Byte 4: Machine Learning

Description: This assignment is designed to help you get comfortable applying Machine Learning (ML) and Statistics related skills to classify data.

Overview

In this assignment you will experience a machine learning method for selecting and optimizing an algorithm that prevents overfitting and biasing your algorithm on your training data. This helps improve the ability of your model to predict unseen data. We will be using the American Community Survey, from which we have held out a subset of the data that we will use to test your algorithms.

For this assignment you will use the 2015 American Community Survey data set, which contains detailed demographics for 3 million people living in the US. Your goal is to predict the sex of a person based on other demographics data. The learning goals for this assignment include:

Using libraries that can support statistics and machine learning rather than 'doing it yourself'
Using a statistical test to check for significant differences in things that might predict adoption
Using a visualization to sanity check the results you are finding
Developing a feature set to be used for classification
Following the best practices in developing a ML model
Using different classifiers and comparing their performance
Using cross validation to test your classifier
Understanding your results and comparing them to a baseline classifier
Iterating on your features to improve the results
Showing that your results are significantly better than baseline
Developing a report documenting your findings
Discussing the implications of the results and how ML can help us understand the data better

We include a limited exploration of effects of income, age, marital status, and occupation on sex of a person in the sample code.
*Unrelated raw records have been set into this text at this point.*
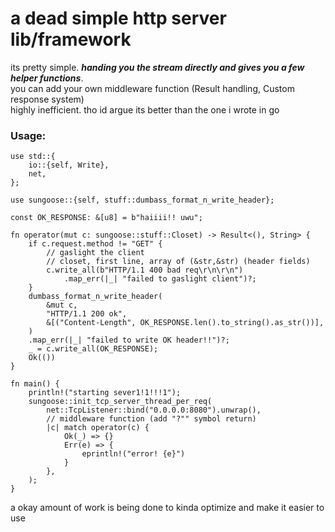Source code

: # a dead simple http server lib/framework  

its pretty simple. ***handing you the stream directly and gives you a few helper functions***.  
you can add your own middleware function (Result handling, Custom response system)  
highly inefficient. tho id argue its better than the one i wrote in go

### Usage:
```
use std::{
    io::{self, Write},
    net,
};

use sungoose::{self, stuff::dumbass_format_n_write_header};

const OK_RESPONSE: &[u8] = b"haiiii!! uwu";

fn operator(mut c: sungoose::stuff::Closet) -> Result<(), String> {
    if c.request.method != "GET" {
        // gaslight the client
        // closet, first line, array of (&str,&str) (header fields)
        c.write_all(b"HTTP/1.1 400 bad req\r\n\r\n")
            .map_err(|_| "failed to gaslight client")?;
    }
    dumbass_format_n_write_header(
        &mut c,
        "HTTP/1.1 200 ok",
        &[("Content-Length", OK_RESPONSE.len().to_string().as_str())],
    )
    .map_err(|_| "failed to write OK header!!")?;
    _ = c.write_all(OK_RESPONSE);
    Ok(())
}

fn main() {
    println!("starting sever1!1!!!1");
    sungoose::init_tcp_server_thread_per_req(
        net::TcpListener::bind("0.0.0.0:8080").unwrap(),
        // middleware function (add "?"" symbol return)
        |c| match operator(c) {
            Ok(_) => {}
            Err(e) => {
                eprintln!("error! {e}")
            }
        },
    );
}
```

a okay amount of work is being done to kinda optimize and make it easier to use
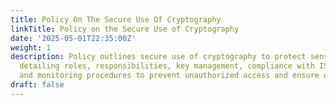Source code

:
 ```yaml
---
title: Policy On The Secure Use Of Cryptography
linkTitle: Policy on the Secure Use of Cryptography
date: '2025-05-01T22:35:00Z'
weight: 1
description: Policy outlines secure use of cryptography to protect sensitive information,
  detailing roles, responsibilities, key management, compliance with ISO/IEC 27001,
  and monitoring procedures to prevent unauthorized access and ensure data integrity.
draft: false
---
```


<!-- Unsupported block type: unsupported -->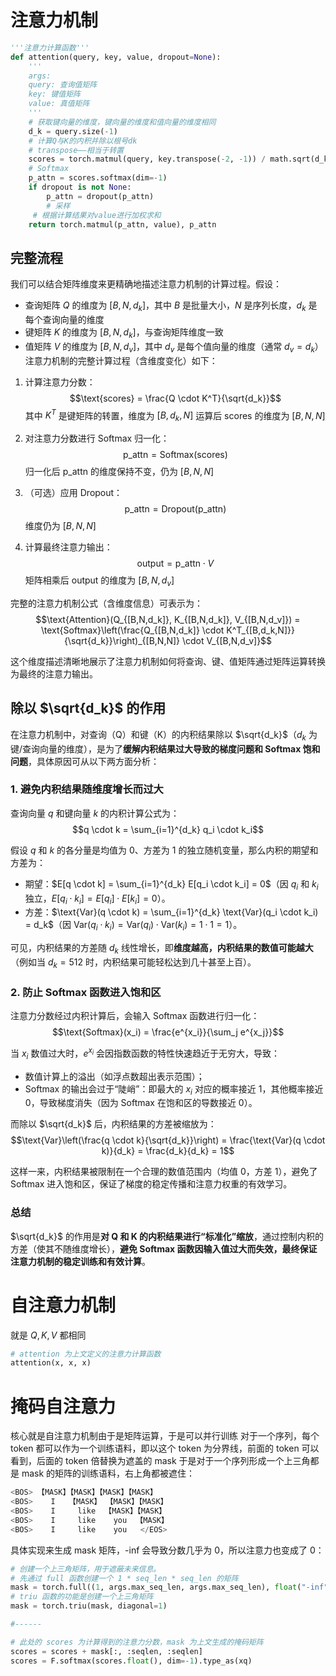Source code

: # 注意力机制


```python
'''注意力计算函数'''
def attention(query, key, value, dropout=None):
    '''
    args:
    query: 查询值矩阵
    key: 键值矩阵
    value: 真值矩阵
    '''
    # 获取键向量的维度，键向量的维度和值向量的维度相同
    d_k = query.size(-1) 
    # 计算Q与K的内积并除以根号dk
    # transpose——相当于转置
    scores = torch.matmul(query, key.transpose(-2, -1)) / math.sqrt(d_k)
    # Softmax
    p_attn = scores.softmax(dim=-1)
    if dropout is not None:
        p_attn = dropout(p_attn)
        # 采样
     # 根据计算结果对value进行加权求和
    return torch.matmul(p_attn, value), p_attn

```

## 完整流程

我们可以结合矩阵维度来更精确地描述注意力机制的计算过程。假设：
- 查询矩阵 $Q$ 的维度为 $[B, N, d_k]$，其中 $B$ 是批量大小，$N$ 是序列长度，$d_k$ 是每个查询向量的维度
- 键矩阵 $K$ 的维度为 $[B, N, d_k]$，与查询矩阵维度一致
- 值矩阵 $V$ 的维度为 $[B, N, d_v]$，其中 $d_v$ 是每个值向量的维度（通常 $d_v = d_k$）
注意力机制的完整计算过程（含维度变化）如下：
1. 计算注意力分数：$$\text{scores} = \frac{Q \cdot K^T}{\sqrt{d_k}}$$
   其中 $K^T$ 是键矩阵的转置，维度为 $[B, d_k, N]$
   运算后 $\text{scores}$ 的维度为 $[B, N, N]$

2. 对注意力分数进行 Softmax 归一化：
   $$\text{p\_attn} = \text{Softmax}(\text{scores})$$
   归一化后 $\text{p\_attn}$ 的维度保持不变，仍为 $[B, N, N]$

3. （可选）应用 Dropout：
   $$\text{p\_attn} = \text{Dropout}(\text{p\_attn})$$
   维度仍为 $[B, N, N]$

4. 计算最终注意力输出：
   $$\text{output} = \text{p\_attn} \cdot V$$
   矩阵相乘后 $\text{output}$ 的维度为 $[B, N, d_v]$

完整的注意力机制公式（含维度信息）可表示为：
$$\text{Attention}(Q_{[B,N,d_k]}, K_{[B,N,d_k]}, V_{[B,N,d_v]}) = \text{Softmax}\left(\frac{Q_{[B,N,d_k]} \cdot K^T_{[B,d_k,N]}}{\sqrt{d_k}}\right)_{[B,N,N]} \cdot V_{[B,N,d_v]}$$

这个维度描述清晰地展示了注意力机制如何将查询、键、值矩阵通过矩阵运算转换为最终的注意力输出。

## 除以 $\sqrt{d_k}$ 的作用

在注意力机制中，对查询（Q）和键（K）的内积结果除以 $\sqrt{d_k}$（$d_k$ 为键/查询向量的维度），是为了**缓解内积结果过大导致的梯度问题和 Softmax 饱和问题**，具体原因可从以下两方面分析：
### 1. 避免内积结果随维度增长而过大
查询向量 $q$ 和键向量 $k$ 的内积计算公式为：  
$$q \cdot k = \sum_{i=1}^{d_k} q_i \cdot k_i$$  

假设 $q$ 和 $k$ 的各分量是均值为 0、方差为 1 的独立随机变量，那么内积的期望和方差为：  
- 期望：$E[q \cdot k] = \sum_{i=1}^{d_k} E[q_i \cdot k_i] = 0$（因 $q_i$ 和 $k_i$ 独立，$E[q_i \cdot k_i] = E[q_i] \cdot E[k_i] = 0$）。  
- 方差：$\text{Var}(q \cdot k) = \sum_{i=1}^{d_k} \text{Var}(q_i \cdot k_i) = d_k$（因 $\text{Var}(q_i \cdot k_i) = \text{Var}(q_i) \cdot \text{Var}(k_i) = 1 \cdot 1 = 1$）。  

可见，内积结果的方差随 $d_k$ 线性增长，即**维度越高，内积结果的数值可能越大**（例如当 $d_k=512$ 时，内积结果可能轻松达到几十甚至上百）。


### 2. 防止 Softmax 函数进入饱和区
注意力分数经过内积计算后，会输入 Softmax 函数进行归一化：  
$$\text{Softmax}(x_i) = \frac{e^{x_i}}{\sum_j e^{x_j}}$$  

当 $x_i$ 数值过大时，$e^{x_i}$ 会因指数函数的特性快速趋近于无穷大，导致：  
- 数值计算上的溢出（如浮点数超出表示范围）；  
- Softmax 的输出会过于“陡峭”：即最大的 $x_i$ 对应的概率接近 1，其他概率接近 0，导致梯度消失（因为 Softmax 在饱和区的导数接近 0）。  

而除以 $\sqrt{d_k}$ 后，内积结果的方差被缩放为：  
$$\text{Var}\left(\frac{q \cdot k}{\sqrt{d_k}}\right) = \frac{\text{Var}(q \cdot k)}{d_k} = \frac{d_k}{d_k} = 1$$  

这样一来，内积结果被限制在一个合理的数值范围内（均值 0，方差 1），避免了 Softmax 进入饱和区，保证了梯度的稳定传播和注意力权重的有效学习。


### 总结
$\sqrt{d_k}$ 的作用是**对 Q 和 K 的内积结果进行“标准化”缩放**，通过控制内积的方差（使其不随维度增长），**避免 Softmax 函数因输入值过大而失效，最终保证注意力机制的稳定训练和有效计算**。

# 自注意力机制

就是 $Q, K, V$ 都相同

```python
# attention 为上文定义的注意力计算函数
attention(x, x, x)
```

# 掩码自注意力

核心就是自注意力机制由于是矩阵运算，于是可以并行训练
对于一个序列，每个 token 都可以作为一个训练语料，即以这个 token 为分界线，前面的 token 可以看到，后面的 token 倍替换为遮盖的 mask
于是对于一个序列形成一个上三角都是 mask 的矩阵的训练语料，右上角都被遮住：

```python
<BOS> 【MASK】【MASK】【MASK】【MASK】
<BOS>    I   【MASK】 【MASK】【MASK】
<BOS>    I     like  【MASK】【MASK】
<BOS>    I     like    you  【MASK】
<BOS>    I     like    you   </EOS>
```

具体实现来生成 mask 矩阵，-inf 会导致分数几乎为 0，所以注意力也变成了 0：

```python
# 创建一个上三角矩阵，用于遮蔽未来信息。
# 先通过 full 函数创建一个 1 * seq_len * seq_len 的矩阵
mask = torch.full((1, args.max_seq_len, args.max_seq_len), float("-inf"))
# triu 函数的功能是创建一个上三角矩阵
mask = torch.triu(mask, diagonal=1)

#------

# 此处的 scores 为计算得到的注意力分数，mask 为上文生成的掩码矩阵
scores = scores + mask[:, :seqlen, :seqlen]
scores = F.softmax(scores.float(), dim=-1).type_as(xq)
```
You will add to this thoughts about new features. For beginning programmers, work with features to improve your algorithms.

We demonstrate how to compare algorithms to find out which one is most promising. We encourage expert programmers to try new algorithms. Beginners should instead use these methods to compare the performance of possible feature sets. All of this should take place on the development set. Because our development set is comparably small, we will use cross-validation to evaluate our algorithms. However, because we also want to optimize the algorithms we are comparing (to ensure we are selecting the best configuration) we will use what we call inner-outer 10 fold cross validation.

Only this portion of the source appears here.